Optionally, each computing agent maintains an urgency level for its workload or computing task associated with running an application or routine in accessing memory/storage resources. The manager orchestrates the virtual channel allocation and the accelerator allocation based on the requirements of various computing agents and the urgency levels to prioritize resource allocations to improve or maximize the overall performance of the system.
The computations of a virtual channel allocation for an acceleration task can include the selection of an accelerator from available accelerators on the bus and the determination of the communication rules for one or more physical connections in the bus to provide the virtual channel to the selected accelerator. The validity or selection of the communication rules can be limited by the workloads of the communication resources or devices involved in the physical connections and the capabilities of the devices and connections in handling communications. A set of valid rules can implement low, deterministic delays that satisfy the timing requirements of the acceleration tasks.

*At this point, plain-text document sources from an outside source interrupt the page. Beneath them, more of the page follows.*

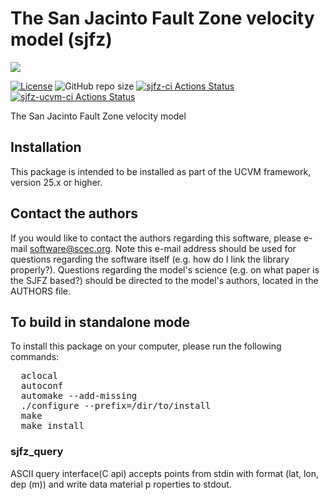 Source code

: # The San Jacinto Fault Zone velocity model (sjfz)

<a href="https://github.com/sceccode/sjfz.git"><img src="https://github.com/sceccode/sjfz/wiki/images/sjfz_logo.png"></a>

[![License](https://img.shields.io/badge/License-BSD_3--Clause-blue.svg)](https://opensource.org/licenses/BSD-3-Clause)
![GitHub repo size](https://img.shields.io/github/repo-size/sceccode/sjfz)
[![sjfz-ci Actions Status](https://github.com/SCECcode/sjfz/workflows/sjfz-ci/badge.svg)](https://github.com/SCECcode/sjfz/actions)
[![sjfz-ucvm-ci Actions Status](https://github.com/SCECcode/sjfz/workflows/sjfz-ucvm-ci/badge.svg)](https://github.com/SCECcode/sjfz/actions)

The San Jacinto Fault Zone velocity model

## Installation

This package is intended to be installed as part of the UCVM framework,
version 25.x or higher. 

## Contact the authors

If you would like to contact the authors regarding this software,
please e-mail software@scec.org. Note this e-mail address should
be used for questions regarding the software itself (e.g. how
do I link the library properly?). Questions regarding the model's
science (e.g. on what paper is the SJFZ based?) should be directed
to the model's authors, located in the AUTHORS file.

## To build in standalone mode

To install this package on your computer, please run the following commands:

<pre>
  aclocal
  autoconf
  automake --add-missing
  ./configure --prefix=/dir/to/install
  make
  make install
</pre>


### sjfz_query

ASCII query interface(C api) accepts points from stdin with format (lat, lon, dep (m)) and write
data material p roperties to stdout.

Optionally, the manager can be configured to perform inference computations in the selection of an accelerator and in the determination, selection, search, optimization of the communication rules for the allocation and adjustment of a virtual channel to the accelerator. Optionally, the manager can optimize the performance of the system as a whole through the prediction of the workloads of the time sensitive networking bus, such as the timing of computing tasks to be performed, the urgency levels of the computing tasks, the bandwidth usages of the computing tasks, the durations of the computing tasks, the access latency requirements of the computing tasks, etc.
For example, when the computing system is used to perform routine or similar tasks over a period of time, there can be patterns in the computing tasks; and an artificial neural network can be trained, via the activity and timing data collected during the period of time to predict computing tasks that will use the time sensitive networking bus in a subsequent period of time, and predict the attributes of the computing tasks (e.g., urgency levels, latency requirements, bandwidth usages). By performing virtual channel allocation in view of the predicted computing tasks, the manager can optimize the overall performance of the system (e.g., by avoid allocation of virtual channels to tasks of low urgency levels that may block the allocation of virtual channels to tasks of high urgency levels).
Optionally, the manager can adjust the assignment of an acceleration task to an accelerator. For example, an acceleration task initially assigned to an accelerator can be provided with access to use an alternative accelerator to free up the initially provisioned connection resources for another task.
Optionally, or in combination, the manager can adjust the hosting of applications on computing components. For example, an application or routine initially running on a component can be moved to an alternative component to free up connection resources to facilitate the implementation of another virtual channel.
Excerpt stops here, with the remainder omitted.